Photo caption: Rangers on river patrol in Chinko Nature Reserve, Central African Republic
Much anti-trafficking work is carried out in the shadows as it involves deep investigations and undercover work with dangerous criminal networks. To end the ivory crisis, traffickers must be found, arrested, and successfully prosecuted so that criminal networks reject ivory as being more risk than reward. The ECF has made dealing with ivory trafficking a priority area —supporting trusted law enforcement units across Africa to find, arrest and prosecute traffickers, helping local partners to develop courtroom monitoring programs, and supporting cross-border intelligence sharing and operations. The ECF has funded 146 anti-trafficking projects in Africa, Asia and the United States of America.
Photo caption: Nigeria Customs Service officers made two large seizures of illegal wildlife products in Lagos in July and September 2021.
The ECF makes investments to reduce public demand for ivory and curtail its availability by working with national governments to end the ivory trade. The ECF also works with leading ivory experts to investigate the growth of illegal ivory trade markets in Asia and invests in mass media campaigns to educate the public about the negative consequences of buying ivory and shift opinion towards eliminating the ivory trade.

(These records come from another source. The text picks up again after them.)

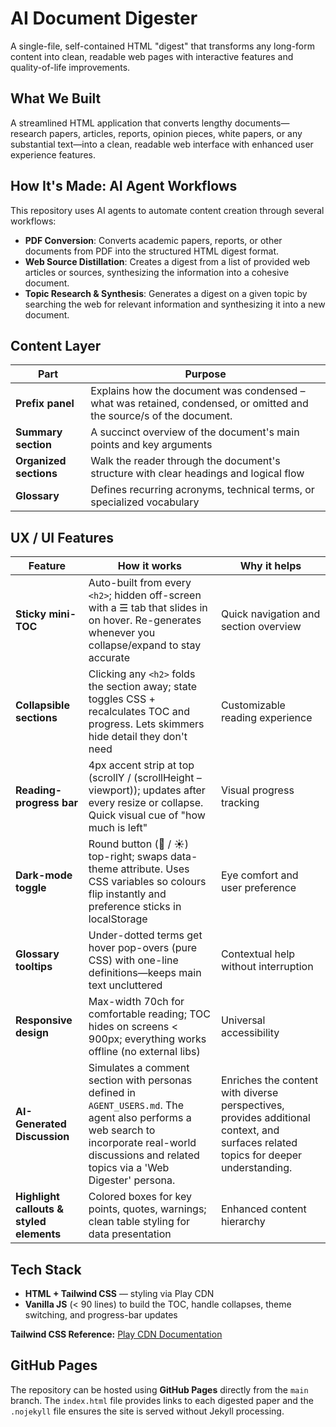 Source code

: # AI Document Digester

A single-file, self-contained HTML "digest" that transforms any long-form content into clean, readable web pages with interactive features and quality-of-life improvements.

## What We Built

A streamlined HTML application that converts lengthy documents—research papers, articles, reports, opinion pieces, white papers, or any substantial text—into a clean, readable web interface with enhanced user experience features.

## How It's Made: AI Agent Workflows

This repository uses AI agents to automate content creation through several workflows:

*   **PDF Conversion**: Converts academic papers, reports, or other documents from PDF into the structured HTML digest format.
*   **Web Source Distillation**: Creates a digest from a list of provided web articles or sources, synthesizing the information into a cohesive document.
*   **Topic Research & Synthesis**: Generates a digest on a given topic by searching the web for relevant information and synthesizing it into a new document.

## Content Layer

| Part | Purpose |
|------|---------|
| **Prefix panel** | Explains how the document was condensed – what was retained, condensed, or omitted and the source/s of the document.|
| **Summary section** | A succinct overview of the document's main points and key arguments |
| **Organized sections** | Walk the reader through the document's structure with clear headings and logical flow |
| **Glossary** | Defines recurring acronyms, technical terms, or specialized vocabulary |

## UX / UI Features

| Feature | How it works | Why it helps |
|---------|--------------|--------------|
| **Sticky mini-TOC** | Auto-built from every `<h2>`; hidden off-screen with a ☰ tab that slides in on hover. Re-generates whenever you collapse/expand to stay accurate | Quick navigation and section overview |
| **Collapsible sections** | Clicking any `<h2>` folds the section away; state toggles CSS + recalculates TOC and progress. Lets skimmers hide detail they don't need | Customizable reading experience |
| **Reading-progress bar** | 4px accent strip at top (scrollY / (scrollHeight – viewport)); updates after every resize or collapse. Quick visual cue of "how much is left" | Visual progress tracking |
| **Dark-mode toggle** | Round button (🌙 / ☀️) top-right; swaps data-theme attribute. Uses CSS variables so colours flip instantly and preference sticks in localStorage | Eye comfort and user preference |
| **Glossary tooltips** | Under-dotted terms get hover pop-overs (pure CSS) with one-line definitions—keeps main text uncluttered | Contextual help without interruption |
| **Responsive design** | Max-width 70ch for comfortable reading; TOC hides on screens < 900px; everything works offline (no external libs) | Universal accessibility |
| **AI-Generated Discussion** | Simulates a comment section with personas defined in `AGENT_USERS.md`. The agent also performs a web search to incorporate real-world discussions and related topics via a 'Web Digester' persona. | Enriches the content with diverse perspectives, provides additional context, and surfaces related topics for deeper understanding. |
| **Highlight callouts & styled elements** | Colored boxes for key points, quotes, warnings; clean table styling for data presentation | Enhanced content hierarchy |

## Tech Stack

- **HTML + Tailwind CSS** — styling via Play CDN
- **Vanilla JS** (< 90 lines) to build the TOC, handle collapses, theme switching, and progress-bar updates

**Tailwind CSS Reference:** [Play CDN Documentation](https://tailwindcss.com/docs/installation/play-cdn)


## GitHub Pages

The repository can be hosted using **GitHub Pages** directly from the `main` branch. The `index.html` file provides links to each digested paper and the `.nojekyll` file ensures the site is served without Jekyll processing.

The ECF has funded 36 demand reduction projects in Asia and the United States of America.
Photo caption: Carved ivory items on sale in Myanmar
The ECF has played a significant part in the reduction of poaching in Africa’s savanna elephant populations. As those populations now recover and recolonize their former territories, new challenges are emerging. Africa is changing fast. Industrial development, spreading agriculture, and rising human populations on the one side are meeting recovering elephant populations on the other. Where they meet, conflict between humans and elephants is the result. In response, we have expanded the scope of the ECF to include projects promoting human-elephant coexistence as a fourth crisis pillar, to join our anti-poaching, anti-trafficking, and demand reduction strategies. We are focusing on two fundamental areas of need for this rising conflict crisis: land and corridor protection, and novel grassroots deterrent strategies to keep elephants and people safely apart where necessary. The ECF has supported 82 human-elephant coexistence projects across Africa.
Photo caption: Wildlife Action Group has fenced the boundary of much of Thuma and Dedza-Salima Forest Reserves in Malawi, but there are still unfenced areas where elephants can move into farmland.
Safeguarding important elephant strongholds is essential, to allow elephant populations the space and time to recover to their pre-poaching levels. We have a particular interest in supporting public-private partnerships (PPPs) in such areas, for both established and newly protected sites.
In some areas, elephant populations have been severely depleted due to poaching or habitat loss. In these areas, surveys are often needed to better understand the population, the extent of habitat loss and the ongoing threats, to determine whether the population has a reasonable chance of recovery. If that proves to be the case, then conservation measures can be put in place. We have an interest in supporting work to ensure the future of viable fragment elephant populations, particularly in Central and West Africa.
The ECF has supported 68 landscape protection projects across Africa.
Photo caption: The Niassa ecosystem holds the largest elephant population in Mozambique.